◆ EXERCISE PROMPT ◆
Work out how many lines in the entries contain the string "yarn", and give nothing but that number.

———

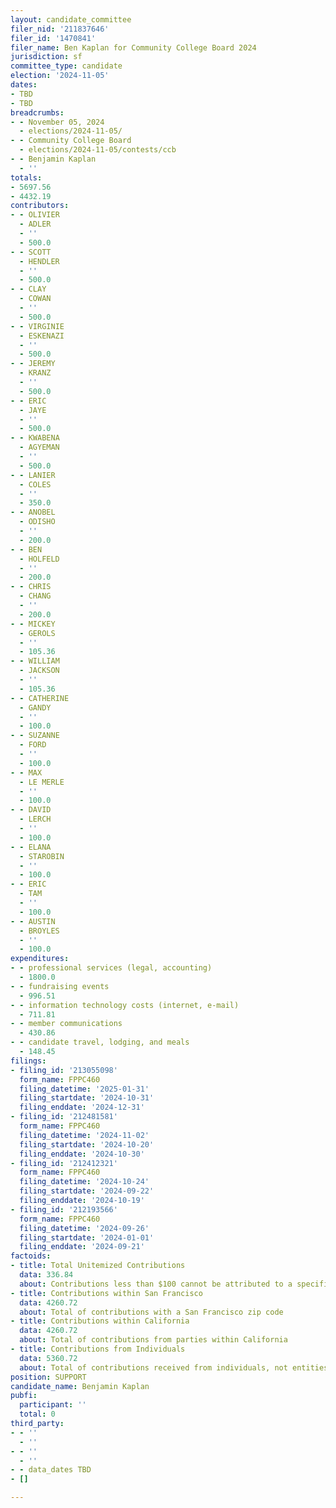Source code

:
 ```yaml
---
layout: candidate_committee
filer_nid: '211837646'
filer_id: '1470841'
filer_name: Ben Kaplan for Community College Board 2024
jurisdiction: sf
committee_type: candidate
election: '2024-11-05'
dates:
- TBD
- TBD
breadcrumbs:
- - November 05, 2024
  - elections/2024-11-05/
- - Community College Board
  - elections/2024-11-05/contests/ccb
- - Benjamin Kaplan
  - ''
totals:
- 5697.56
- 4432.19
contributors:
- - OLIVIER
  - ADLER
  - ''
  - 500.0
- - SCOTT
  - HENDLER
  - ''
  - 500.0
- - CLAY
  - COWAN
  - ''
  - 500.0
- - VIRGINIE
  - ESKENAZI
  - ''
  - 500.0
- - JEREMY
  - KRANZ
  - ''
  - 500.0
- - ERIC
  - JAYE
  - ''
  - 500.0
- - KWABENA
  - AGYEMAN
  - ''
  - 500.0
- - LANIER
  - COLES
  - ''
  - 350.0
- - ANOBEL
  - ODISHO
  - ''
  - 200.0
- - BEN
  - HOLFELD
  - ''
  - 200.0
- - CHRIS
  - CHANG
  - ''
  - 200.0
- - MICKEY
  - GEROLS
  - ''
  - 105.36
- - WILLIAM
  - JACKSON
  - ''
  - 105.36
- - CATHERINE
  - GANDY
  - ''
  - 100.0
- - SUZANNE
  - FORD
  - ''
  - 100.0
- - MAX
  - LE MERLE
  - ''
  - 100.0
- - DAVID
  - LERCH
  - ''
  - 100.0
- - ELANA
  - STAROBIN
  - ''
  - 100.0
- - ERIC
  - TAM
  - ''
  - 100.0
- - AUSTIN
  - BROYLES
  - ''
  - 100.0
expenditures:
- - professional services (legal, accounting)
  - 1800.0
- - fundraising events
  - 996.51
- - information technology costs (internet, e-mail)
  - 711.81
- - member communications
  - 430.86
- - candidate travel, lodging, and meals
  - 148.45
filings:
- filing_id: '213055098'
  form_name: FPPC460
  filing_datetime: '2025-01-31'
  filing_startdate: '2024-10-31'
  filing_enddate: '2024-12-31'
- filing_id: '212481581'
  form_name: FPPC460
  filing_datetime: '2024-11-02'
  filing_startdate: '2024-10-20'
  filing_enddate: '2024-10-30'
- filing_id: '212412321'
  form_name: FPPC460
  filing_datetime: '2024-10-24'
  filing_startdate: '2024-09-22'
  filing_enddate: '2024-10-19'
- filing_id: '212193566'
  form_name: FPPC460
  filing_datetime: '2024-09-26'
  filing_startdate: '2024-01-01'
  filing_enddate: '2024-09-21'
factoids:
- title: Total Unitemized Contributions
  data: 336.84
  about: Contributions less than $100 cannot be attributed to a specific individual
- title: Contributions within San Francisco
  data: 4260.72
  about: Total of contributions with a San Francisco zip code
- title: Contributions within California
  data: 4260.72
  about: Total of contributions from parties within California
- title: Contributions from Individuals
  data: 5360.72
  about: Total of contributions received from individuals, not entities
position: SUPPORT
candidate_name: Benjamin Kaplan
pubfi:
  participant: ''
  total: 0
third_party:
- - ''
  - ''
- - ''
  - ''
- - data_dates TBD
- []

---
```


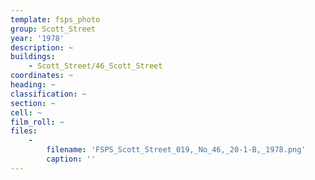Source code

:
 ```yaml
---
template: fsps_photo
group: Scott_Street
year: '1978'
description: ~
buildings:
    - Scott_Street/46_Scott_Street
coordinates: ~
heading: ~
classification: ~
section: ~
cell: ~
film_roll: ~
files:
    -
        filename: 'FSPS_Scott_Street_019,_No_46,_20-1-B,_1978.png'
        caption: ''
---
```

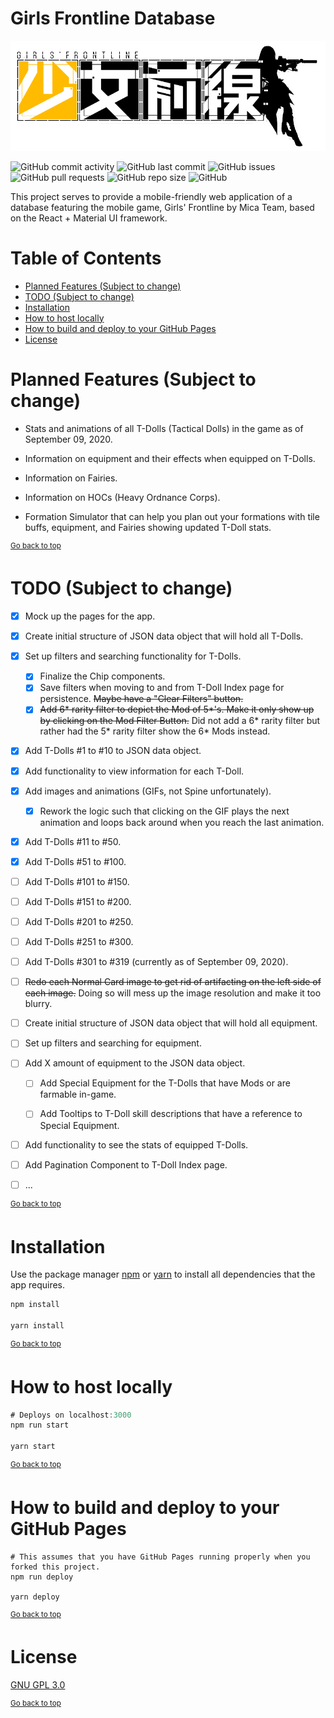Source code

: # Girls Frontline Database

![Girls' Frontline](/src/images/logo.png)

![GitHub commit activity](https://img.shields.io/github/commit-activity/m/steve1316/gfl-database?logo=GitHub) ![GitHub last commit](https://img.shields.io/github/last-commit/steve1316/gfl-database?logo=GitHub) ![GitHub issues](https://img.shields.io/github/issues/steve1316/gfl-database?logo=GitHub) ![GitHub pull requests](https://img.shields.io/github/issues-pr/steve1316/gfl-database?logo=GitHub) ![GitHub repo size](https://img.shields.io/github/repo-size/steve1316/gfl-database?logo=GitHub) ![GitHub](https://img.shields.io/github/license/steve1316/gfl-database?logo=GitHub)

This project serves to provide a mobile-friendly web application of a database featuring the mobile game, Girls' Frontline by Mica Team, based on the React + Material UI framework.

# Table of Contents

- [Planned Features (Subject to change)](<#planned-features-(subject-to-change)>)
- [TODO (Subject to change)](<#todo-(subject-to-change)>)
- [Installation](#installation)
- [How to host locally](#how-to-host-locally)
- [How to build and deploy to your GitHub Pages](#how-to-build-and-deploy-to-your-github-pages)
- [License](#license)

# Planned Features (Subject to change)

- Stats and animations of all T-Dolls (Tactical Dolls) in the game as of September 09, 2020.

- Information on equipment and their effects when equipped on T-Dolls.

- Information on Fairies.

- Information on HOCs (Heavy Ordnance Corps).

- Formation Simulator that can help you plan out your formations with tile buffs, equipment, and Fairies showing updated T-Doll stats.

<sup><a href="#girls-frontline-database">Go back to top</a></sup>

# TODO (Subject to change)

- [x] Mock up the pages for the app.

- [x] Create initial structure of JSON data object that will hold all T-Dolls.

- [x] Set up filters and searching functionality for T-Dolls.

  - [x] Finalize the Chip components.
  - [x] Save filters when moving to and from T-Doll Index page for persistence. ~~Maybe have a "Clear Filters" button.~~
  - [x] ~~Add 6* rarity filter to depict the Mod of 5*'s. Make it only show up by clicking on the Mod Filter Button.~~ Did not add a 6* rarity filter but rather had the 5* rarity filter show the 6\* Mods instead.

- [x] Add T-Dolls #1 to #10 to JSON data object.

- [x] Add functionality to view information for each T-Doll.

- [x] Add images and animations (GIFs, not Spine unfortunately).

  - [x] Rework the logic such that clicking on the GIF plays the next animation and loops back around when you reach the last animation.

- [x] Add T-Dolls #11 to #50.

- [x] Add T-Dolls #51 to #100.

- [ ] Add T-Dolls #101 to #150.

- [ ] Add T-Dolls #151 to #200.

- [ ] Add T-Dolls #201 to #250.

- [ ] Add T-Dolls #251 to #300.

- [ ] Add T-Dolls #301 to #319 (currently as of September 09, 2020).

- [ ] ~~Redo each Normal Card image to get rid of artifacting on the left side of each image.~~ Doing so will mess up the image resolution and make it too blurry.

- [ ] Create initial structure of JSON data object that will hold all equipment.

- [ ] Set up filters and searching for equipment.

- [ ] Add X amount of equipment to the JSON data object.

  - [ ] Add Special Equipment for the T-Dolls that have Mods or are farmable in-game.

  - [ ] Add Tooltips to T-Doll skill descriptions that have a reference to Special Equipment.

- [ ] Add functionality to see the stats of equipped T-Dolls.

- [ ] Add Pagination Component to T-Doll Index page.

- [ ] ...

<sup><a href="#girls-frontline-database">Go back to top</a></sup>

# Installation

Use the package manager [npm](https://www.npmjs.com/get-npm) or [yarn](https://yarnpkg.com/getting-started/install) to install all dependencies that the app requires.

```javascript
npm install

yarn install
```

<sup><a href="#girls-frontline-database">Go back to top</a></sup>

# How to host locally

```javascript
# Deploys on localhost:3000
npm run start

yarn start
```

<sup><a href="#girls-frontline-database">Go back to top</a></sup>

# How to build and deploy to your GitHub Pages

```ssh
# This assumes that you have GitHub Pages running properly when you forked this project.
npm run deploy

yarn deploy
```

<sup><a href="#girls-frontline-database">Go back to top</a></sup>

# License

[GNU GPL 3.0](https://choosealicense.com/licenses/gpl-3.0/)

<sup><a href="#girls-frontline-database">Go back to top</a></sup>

———

◆ RESPONSE ◆
4